The constant upgrading and utilisation of cutting edge technology implies that staff within the Department, liaison staff at the RES and PRACE nodes, and scientific users all face continuous change in systems and procedures. The management of these changes and their dissemination to all who may be affected by them are also regular activities of the Department.

The continuous growth of the BSC-CNS team requires a constant remodelling of premises to accommodate the new employees, and to facilitate the development of their research. Until the BSC-CNS headquarters building is ready to be used, maintenance and extension of current computer rooms, office space and meeting rooms requires an intensive effort.

Organisational Structure

The Operations Department is structured in three groups: System Administration, User Support and Facility Management.

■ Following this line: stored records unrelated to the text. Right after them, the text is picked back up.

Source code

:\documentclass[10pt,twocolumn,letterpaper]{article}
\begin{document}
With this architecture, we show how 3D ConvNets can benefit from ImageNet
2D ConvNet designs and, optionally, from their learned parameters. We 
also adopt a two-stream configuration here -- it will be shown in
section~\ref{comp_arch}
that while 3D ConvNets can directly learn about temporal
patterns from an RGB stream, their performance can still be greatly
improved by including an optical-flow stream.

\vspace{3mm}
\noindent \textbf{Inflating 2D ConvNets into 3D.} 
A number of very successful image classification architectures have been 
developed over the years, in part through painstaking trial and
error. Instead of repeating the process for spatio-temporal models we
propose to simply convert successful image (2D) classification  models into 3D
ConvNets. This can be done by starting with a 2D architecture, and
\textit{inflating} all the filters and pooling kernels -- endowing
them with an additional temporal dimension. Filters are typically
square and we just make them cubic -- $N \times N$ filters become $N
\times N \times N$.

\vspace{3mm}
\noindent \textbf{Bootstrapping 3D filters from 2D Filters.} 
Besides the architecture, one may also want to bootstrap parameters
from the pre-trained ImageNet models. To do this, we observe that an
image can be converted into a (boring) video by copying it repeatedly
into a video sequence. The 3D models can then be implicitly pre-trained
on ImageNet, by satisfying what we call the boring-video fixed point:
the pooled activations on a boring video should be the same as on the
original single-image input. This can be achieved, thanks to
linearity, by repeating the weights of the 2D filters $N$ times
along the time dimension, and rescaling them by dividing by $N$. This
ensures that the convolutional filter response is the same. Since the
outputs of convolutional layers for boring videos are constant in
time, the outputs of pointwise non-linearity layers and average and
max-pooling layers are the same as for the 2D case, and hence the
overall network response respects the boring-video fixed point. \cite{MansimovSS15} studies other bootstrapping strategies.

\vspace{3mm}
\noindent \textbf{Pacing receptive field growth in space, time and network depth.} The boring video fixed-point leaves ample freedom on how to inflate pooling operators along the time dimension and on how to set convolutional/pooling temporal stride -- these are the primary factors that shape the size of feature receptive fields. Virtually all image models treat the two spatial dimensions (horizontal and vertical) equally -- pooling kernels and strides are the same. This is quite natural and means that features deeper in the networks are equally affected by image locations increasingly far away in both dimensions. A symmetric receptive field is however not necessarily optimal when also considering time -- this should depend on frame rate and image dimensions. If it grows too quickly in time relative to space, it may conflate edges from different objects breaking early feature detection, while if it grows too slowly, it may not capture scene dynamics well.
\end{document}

Systems Administration supervises the daily operations of two key resources: the MareNostrum Supercomputer and the Spanish Supercomputing Network (RES), bearing responsibility for system administration, security, resource management, networking and helpdesk. This group also takes care of running all the other IT equipment installed at BSC-CNS and related facilities.

User Support is responsible for direct user support providing detailed knowledge of programming models, libraries, performance tools and applications, and is also responsible for management of the BSC-CNS website, and the management and support of 3D visualisation equipment.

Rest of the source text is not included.